Role of specific solute–solvent interactions on the photophysical properties of distyryl substituted BODIPY derivatives

Computational spectroscopy is now a valuable tool to better understand experimental spectroscopic data. Recent advancements in computational methods allow the study of electronic excited states of medium–large molecular systems with greater accuracy, simulating spectra directly comparable with experiments. Besides the system of interest, proper modelling of the environment effects is essential to reach a sufficient level of accuracy. This is especially important for solvents with high polarity or those able to establish specific interactions with the solute.
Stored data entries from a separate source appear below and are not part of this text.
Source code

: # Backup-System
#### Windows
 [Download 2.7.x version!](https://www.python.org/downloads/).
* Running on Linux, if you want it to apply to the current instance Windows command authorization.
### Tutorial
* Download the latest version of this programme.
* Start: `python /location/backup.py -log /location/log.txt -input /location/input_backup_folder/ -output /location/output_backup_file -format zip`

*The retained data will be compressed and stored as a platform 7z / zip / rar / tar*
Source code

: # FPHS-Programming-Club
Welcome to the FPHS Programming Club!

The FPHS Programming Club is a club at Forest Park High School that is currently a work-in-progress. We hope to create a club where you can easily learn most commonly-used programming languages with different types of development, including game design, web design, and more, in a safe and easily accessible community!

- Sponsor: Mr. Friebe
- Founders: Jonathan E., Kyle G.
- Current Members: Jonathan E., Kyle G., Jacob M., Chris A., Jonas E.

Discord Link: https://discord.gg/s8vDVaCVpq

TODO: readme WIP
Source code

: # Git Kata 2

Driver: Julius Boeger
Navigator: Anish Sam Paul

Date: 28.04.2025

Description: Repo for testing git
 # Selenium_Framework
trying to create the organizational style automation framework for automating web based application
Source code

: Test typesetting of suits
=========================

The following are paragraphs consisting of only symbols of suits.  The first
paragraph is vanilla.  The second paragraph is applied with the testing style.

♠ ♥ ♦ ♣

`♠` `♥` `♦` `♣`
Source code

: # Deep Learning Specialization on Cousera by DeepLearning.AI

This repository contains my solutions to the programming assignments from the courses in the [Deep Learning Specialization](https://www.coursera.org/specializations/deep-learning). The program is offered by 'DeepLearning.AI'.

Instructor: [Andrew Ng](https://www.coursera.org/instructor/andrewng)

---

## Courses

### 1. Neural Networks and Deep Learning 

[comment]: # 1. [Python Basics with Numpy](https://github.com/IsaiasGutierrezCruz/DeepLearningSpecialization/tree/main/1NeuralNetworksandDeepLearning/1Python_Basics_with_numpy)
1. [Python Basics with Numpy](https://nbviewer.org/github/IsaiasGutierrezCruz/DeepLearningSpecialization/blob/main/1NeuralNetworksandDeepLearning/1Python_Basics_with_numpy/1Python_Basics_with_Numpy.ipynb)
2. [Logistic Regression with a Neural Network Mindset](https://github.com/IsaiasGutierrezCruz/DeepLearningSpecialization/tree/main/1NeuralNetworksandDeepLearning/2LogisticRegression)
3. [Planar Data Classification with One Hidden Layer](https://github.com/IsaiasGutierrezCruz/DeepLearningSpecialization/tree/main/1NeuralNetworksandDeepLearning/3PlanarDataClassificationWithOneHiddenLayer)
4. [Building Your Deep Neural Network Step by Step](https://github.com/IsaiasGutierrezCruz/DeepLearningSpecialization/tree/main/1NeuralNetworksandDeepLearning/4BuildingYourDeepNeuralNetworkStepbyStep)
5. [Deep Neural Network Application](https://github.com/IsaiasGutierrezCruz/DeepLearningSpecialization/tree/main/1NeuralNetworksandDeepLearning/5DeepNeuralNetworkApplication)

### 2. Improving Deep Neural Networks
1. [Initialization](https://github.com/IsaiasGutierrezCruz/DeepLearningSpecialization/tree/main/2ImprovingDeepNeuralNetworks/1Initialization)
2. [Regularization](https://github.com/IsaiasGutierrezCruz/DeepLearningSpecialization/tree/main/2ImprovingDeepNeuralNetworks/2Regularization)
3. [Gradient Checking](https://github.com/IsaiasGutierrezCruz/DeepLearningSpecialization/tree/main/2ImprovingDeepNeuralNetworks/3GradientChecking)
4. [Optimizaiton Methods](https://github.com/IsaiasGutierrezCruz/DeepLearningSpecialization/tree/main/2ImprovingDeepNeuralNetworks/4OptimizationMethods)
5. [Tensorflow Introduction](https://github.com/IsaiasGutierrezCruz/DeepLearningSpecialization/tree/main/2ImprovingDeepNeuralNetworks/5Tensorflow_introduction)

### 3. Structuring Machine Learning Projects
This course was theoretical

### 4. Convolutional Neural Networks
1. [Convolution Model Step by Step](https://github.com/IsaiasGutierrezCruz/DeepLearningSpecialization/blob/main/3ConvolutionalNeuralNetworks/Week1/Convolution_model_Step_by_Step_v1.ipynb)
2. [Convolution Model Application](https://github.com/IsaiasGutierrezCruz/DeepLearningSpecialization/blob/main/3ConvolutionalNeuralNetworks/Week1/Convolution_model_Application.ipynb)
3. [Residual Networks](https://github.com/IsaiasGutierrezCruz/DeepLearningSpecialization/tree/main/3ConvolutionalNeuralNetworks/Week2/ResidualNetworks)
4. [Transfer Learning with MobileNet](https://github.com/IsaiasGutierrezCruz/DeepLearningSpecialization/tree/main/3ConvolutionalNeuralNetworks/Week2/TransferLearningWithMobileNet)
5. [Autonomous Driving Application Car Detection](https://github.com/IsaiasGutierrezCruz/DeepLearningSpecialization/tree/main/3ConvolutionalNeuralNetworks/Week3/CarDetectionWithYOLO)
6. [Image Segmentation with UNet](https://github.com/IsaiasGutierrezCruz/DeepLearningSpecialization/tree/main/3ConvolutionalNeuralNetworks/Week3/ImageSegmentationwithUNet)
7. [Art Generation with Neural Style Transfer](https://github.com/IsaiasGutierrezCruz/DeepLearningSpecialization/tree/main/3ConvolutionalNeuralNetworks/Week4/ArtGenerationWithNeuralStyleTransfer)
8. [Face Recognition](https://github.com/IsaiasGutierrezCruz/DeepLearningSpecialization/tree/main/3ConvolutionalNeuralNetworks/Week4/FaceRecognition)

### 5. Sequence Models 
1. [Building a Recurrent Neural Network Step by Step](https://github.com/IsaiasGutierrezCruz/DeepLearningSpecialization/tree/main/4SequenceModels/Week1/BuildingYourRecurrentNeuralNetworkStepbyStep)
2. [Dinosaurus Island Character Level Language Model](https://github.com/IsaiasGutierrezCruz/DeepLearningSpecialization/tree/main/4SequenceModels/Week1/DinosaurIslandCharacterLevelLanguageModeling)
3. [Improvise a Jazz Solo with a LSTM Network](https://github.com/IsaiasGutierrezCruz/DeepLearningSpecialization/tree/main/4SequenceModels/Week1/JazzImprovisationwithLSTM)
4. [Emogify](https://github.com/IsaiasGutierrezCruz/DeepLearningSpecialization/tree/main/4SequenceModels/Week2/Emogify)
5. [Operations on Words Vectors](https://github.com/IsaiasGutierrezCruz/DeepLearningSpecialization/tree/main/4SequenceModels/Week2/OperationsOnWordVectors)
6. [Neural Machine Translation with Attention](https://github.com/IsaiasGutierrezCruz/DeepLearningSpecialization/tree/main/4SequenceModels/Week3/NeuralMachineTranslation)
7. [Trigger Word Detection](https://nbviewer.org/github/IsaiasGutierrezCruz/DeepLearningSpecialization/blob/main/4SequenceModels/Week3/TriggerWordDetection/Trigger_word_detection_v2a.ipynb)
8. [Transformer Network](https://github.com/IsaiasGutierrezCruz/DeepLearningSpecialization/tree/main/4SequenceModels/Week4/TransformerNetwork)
One of the most straightforward and fastest ways to deal with solvent effects is the use of implicit models, like the polarizable continuum model (PCM). However, these models cannot describe specific solute–solvent interactions. In this case, one possible solution is the adoption of a mixed model that includes the solute and few solvent molecules within a PCM cavity. With the aim of investigating the role played by specific solute–solvent interactions, the behaviour of styryl substituted BODIPY systems in methanol has been studied at a theoretical level, considering both implicit and mixed implicit–explicit models. In the first part of our analysis, vibrationally resolved electronic spectra for absorption and emission processes have been simulated, using several sets of coordinates to represent normal modes, and compared with experiments. Then, to verify if specific solute–solvent interactions play a crucial role during the ultrafast intraband relaxation processes, 2D electronic spectra were also simulated, which could provide valuable information on the complex ultrafast dynamics.